At work the other day, I witnessed something small that has taken up a big part of my thoughts since.
Some point in the shift, the phone rang, and I answered to a voice asking for the dialysis nurse. Common occurrence, as nurses come to the unit to dialyze patients regularly, and often nephrologists or other dialysis nurses call to give them orders or requests.
The dialysis nurse in request was one I’d observed before, though never worked directly with. I had already painted her in my mind as old, union-centric, and jaded. Once, I listened quietly as she talked loudly to another nurse about contract negotiations and the unfairness of nursing. To be short, I expected little from her; a burnt deadbeat.
But when I went to the room where she dialyzed a patient, I saw something that shamed my quickly-laced assumptions right out of me. There she sat, in a chair on the far side of the patient’s bed, holding his hand. He lay calmly, while the ventilator breathed for him, and the dialysis machine swirled quietly beside. I was confused by her tenderness at first; was this her family member? Then, as she carefully tried to pry her hand from his without waking him, I realized she was simply keeping him from needing restraints. He stirred, she smiled cautiously down at him, I moved on, the moment ended.
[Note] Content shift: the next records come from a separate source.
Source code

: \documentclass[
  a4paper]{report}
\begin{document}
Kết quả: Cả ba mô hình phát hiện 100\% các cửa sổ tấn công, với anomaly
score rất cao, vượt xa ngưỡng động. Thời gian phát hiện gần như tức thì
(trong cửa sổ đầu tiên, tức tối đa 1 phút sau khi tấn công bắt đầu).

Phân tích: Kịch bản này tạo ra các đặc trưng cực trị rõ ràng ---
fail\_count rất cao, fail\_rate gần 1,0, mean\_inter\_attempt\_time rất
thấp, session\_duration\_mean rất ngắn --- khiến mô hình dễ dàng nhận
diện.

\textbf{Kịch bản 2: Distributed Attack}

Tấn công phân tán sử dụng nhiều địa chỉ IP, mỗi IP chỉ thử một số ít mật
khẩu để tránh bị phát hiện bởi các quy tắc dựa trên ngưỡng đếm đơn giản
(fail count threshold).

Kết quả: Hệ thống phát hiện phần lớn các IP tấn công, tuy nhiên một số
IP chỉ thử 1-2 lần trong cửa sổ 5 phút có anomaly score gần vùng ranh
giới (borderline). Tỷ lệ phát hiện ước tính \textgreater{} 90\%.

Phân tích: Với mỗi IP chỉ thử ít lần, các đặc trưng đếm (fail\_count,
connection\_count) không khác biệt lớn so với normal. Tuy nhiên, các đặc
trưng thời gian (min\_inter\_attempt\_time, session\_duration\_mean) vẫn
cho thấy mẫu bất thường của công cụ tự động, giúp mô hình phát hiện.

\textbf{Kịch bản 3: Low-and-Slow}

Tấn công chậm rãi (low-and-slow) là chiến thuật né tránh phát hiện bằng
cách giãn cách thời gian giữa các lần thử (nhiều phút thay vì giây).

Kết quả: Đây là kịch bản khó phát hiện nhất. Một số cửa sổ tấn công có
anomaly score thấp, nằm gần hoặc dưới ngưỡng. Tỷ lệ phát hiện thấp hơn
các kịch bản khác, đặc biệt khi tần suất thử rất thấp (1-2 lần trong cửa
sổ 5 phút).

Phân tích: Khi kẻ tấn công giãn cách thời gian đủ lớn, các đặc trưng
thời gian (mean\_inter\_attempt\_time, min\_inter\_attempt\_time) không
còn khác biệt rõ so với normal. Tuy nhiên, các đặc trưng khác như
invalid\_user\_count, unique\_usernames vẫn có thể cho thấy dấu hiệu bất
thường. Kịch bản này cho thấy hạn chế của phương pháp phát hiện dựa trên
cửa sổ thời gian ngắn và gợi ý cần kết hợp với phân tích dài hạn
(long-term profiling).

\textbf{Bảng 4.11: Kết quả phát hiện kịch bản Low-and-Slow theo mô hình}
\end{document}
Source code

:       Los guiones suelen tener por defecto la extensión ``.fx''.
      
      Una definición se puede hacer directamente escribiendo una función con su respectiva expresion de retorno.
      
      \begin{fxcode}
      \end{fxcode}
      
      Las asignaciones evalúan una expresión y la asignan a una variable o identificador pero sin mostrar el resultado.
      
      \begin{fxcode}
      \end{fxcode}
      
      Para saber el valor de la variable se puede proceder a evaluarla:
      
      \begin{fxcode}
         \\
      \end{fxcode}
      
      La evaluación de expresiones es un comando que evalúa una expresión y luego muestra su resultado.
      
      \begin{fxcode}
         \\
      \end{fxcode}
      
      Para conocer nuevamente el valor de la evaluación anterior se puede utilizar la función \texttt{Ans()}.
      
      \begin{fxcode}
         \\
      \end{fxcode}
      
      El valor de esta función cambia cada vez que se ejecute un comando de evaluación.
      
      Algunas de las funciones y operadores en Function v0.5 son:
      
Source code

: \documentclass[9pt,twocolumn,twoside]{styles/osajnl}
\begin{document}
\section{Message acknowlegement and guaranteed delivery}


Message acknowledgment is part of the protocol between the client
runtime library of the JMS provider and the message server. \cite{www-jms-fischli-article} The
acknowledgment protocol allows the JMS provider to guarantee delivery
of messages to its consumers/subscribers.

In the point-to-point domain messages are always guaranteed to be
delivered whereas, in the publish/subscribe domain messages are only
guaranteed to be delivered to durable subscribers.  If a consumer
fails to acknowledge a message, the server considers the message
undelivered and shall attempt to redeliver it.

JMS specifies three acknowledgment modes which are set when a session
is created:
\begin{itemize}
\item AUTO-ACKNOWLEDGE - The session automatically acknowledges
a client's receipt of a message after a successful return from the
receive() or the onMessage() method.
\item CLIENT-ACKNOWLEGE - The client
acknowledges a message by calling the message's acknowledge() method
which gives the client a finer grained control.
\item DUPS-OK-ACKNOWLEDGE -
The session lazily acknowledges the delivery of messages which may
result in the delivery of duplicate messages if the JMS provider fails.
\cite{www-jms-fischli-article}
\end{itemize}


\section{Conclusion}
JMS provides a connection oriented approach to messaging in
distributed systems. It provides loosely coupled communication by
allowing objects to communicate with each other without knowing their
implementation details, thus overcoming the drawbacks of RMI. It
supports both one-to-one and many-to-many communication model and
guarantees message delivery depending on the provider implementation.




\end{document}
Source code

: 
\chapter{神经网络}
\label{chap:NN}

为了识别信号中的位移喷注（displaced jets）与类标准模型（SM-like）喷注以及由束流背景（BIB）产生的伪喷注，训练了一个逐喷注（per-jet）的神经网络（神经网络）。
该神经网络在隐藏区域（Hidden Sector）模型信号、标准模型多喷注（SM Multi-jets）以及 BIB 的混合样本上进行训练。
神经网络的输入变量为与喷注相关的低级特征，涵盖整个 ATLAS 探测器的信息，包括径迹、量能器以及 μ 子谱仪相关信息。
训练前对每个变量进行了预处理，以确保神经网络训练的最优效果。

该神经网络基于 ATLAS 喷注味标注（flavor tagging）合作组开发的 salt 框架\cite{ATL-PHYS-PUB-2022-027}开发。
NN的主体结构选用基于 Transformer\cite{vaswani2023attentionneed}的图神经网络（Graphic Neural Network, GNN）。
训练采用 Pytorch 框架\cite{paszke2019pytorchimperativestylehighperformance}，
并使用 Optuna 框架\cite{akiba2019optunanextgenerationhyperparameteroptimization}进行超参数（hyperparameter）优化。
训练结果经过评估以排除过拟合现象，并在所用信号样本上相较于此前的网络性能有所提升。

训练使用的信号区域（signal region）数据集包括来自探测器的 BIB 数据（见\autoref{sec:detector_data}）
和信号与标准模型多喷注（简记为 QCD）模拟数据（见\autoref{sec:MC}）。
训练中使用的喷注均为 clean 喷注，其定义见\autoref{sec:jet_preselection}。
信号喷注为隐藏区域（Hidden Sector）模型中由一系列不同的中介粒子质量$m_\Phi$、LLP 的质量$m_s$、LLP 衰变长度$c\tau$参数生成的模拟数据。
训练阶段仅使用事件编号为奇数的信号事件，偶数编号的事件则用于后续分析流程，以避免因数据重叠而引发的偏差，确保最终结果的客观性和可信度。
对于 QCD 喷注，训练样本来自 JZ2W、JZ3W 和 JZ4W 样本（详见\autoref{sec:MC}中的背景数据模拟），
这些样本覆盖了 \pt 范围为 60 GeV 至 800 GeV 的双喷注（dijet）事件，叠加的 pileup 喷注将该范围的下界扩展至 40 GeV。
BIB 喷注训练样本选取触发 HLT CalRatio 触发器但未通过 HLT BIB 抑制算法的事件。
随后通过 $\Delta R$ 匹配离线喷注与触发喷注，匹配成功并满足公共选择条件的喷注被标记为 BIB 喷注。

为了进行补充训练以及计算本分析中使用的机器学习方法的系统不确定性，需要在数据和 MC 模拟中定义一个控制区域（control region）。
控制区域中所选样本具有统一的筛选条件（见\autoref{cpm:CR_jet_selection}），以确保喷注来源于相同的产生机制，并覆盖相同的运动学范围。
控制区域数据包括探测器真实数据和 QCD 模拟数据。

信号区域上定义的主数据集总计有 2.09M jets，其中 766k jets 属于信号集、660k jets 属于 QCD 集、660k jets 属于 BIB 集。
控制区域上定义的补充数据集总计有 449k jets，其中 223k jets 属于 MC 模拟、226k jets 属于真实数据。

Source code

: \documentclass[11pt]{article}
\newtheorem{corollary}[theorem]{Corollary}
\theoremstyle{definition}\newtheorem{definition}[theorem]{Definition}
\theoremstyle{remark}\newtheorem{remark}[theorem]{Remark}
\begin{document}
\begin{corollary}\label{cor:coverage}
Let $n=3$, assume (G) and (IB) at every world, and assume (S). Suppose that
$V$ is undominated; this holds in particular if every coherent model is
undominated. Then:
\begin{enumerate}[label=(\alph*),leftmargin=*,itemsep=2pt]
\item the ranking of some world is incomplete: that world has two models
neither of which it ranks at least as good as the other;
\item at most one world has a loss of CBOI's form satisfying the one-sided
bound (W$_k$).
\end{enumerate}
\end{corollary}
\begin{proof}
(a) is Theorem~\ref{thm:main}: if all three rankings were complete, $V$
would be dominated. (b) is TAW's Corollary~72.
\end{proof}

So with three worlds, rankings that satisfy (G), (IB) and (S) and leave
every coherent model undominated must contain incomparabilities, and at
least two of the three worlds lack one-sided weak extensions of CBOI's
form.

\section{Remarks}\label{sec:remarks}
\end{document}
I’ve done this many times. Sometimes, when I worked night shift, I’d feel guilty restraining a patient when there wasn’t much going on. Quiet music and an ungloved hand to hold worked wonders. But it’s been awhile since I’ve been afforded this luxury, and I hate to say it, but I had yet to witness another nurse applying the practice in many years. It takes organization, purpose to pause and offer care that is both unordered, and undocumented.
Seeing this nurse holding her patient’s hand made me remember how silly and harmful it is to slap labels on nurses you don’t know. I had quickly titled her as useless months before, when really, she was caring and proactive with her patients. I’ve certainly seen plenty of dialysis nurses in rooms where patients lay restrained; instead she offered her observation and gave the patient 1:1 VIP service. How much more of her innovative care had I missed because of my clouded view?
I am quick to judge, I do admit. Laziness pains me, as does unprofessionalism. Nursing is full of examples of what not to do, sometimes more than those to emulate. But every nurse, good or bad, classy or crass, educated or not, became a nurse for a specific reason. I like to think that reason lies in moments like this one; I’ll be watching more carefully for them from now on.